**EXTRACTED MATERIAL**:
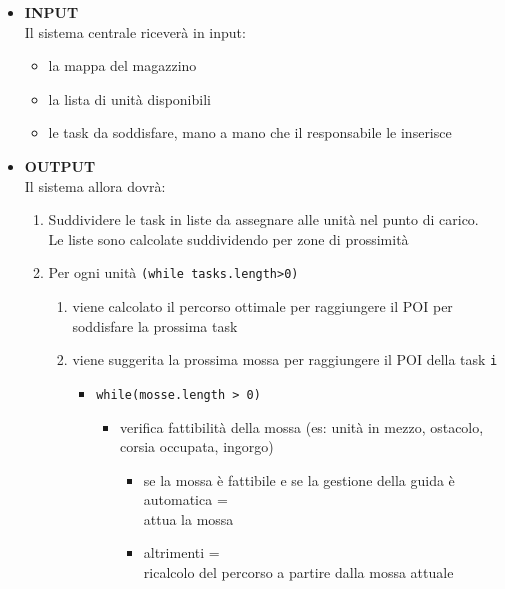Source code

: \begin{itemize}
	\item{\textbf{INPUT}\\
	Il sistema centrale riceverà in input:
	\begin{itemize}
		\item{la mappa del magazzino\\}
		\item{la lista di unità disponibili\\}
		\item{le task da soddisfare, mano a mano che il responsabile le inserisce\\}
	\end{itemize}
	}
	\item{\textbf{OUTPUT}\\
	Il sistema allora dovrà:
	\begin{enumerate}
		\item{Suddividere le task in liste da assegnare alle unità nel punto di carico. \\
		Le liste sono calcolate suddividendo per zone di prossimità\\}
		\item{Per ogni unità \texttt{(while tasks.length>0)}\\}
		\begin{enumerate}
			\item{viene calcolato il percorso ottimale per raggiungere il POI per soddisfare la prossima task\\}
			\item{viene suggerita la prossima mossa per raggiungere il POI della task \texttt{i}\\}	
			\begin{itemize}
				\item{\texttt{while(mosse.length > 0)}\\}
				\begin{itemize}
					\item{verifica fattibilità della mossa (es: unità in mezzo, ostacolo, corsia occupata, ingorgo)\\}
					\begin{itemize}
						\item{se la mossa è fattibile e se la gestione della guida è automatica = \\
						 attua la mossa\\}
						\item{altrimenti = \\
						ricalcolo del percorso a partire dalla mossa attuale\\}									\end{itemize}

\end{itemize}
\end{itemize}
\end{enumerate}
\end{enumerate}}
\end{itemize}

**ASSIGNED TASK**: Write the listing out a second time exactly, dropping all images.

**ANSWER AREA**:
Source code

: \begin{itemize}
	\item{\textbf{INPUT}\\
	Il sistema centrale riceverà in input:
	\begin{itemize}
		\item{la mappa del magazzino\\}
		\item{la lista di unità disponibili\\}
		\item{le task da soddisfare, mano a mano che il responsabile le inserisce\\}
	\end{itemize}
	}
	\item{\textbf{OUTPUT}\\
	Il sistema allora dovrà:
	\begin{enumerate}
		\item{Suddividere le task in liste da assegnare alle unità nel punto di carico. \\
		Le liste sono calcolate suddividendo per zone di prossimità\\}
		\item{Per ogni unità \texttt{(while tasks.length>0)}\\}
		\begin{enumerate}
			\item{viene calcolato il percorso ottimale per raggiungere il POI per soddisfare la prossima task\\}
			\item{viene suggerita la prossima mossa per raggiungere il POI della task \texttt{i}\\}	
			\begin{itemize}
				\item{\texttt{while(mosse.length > 0)}\\}
				\begin{itemize}
					\item{verifica fattibilità della mossa (es: unità in mezzo, ostacolo, corsia occupata, ingorgo)\\}
					\begin{itemize}
						\item{se la mossa è fattibile e se la gestione della guida è automatica = \\
						 attua la mossa\\}
						\item{altrimenti = \\
						ricalcolo del percorso a partire dalla mossa attuale\\}									\end{itemize}

\end{itemize}
\end{itemize}
\end{enumerate}
\end{enumerate}}
\end{itemize}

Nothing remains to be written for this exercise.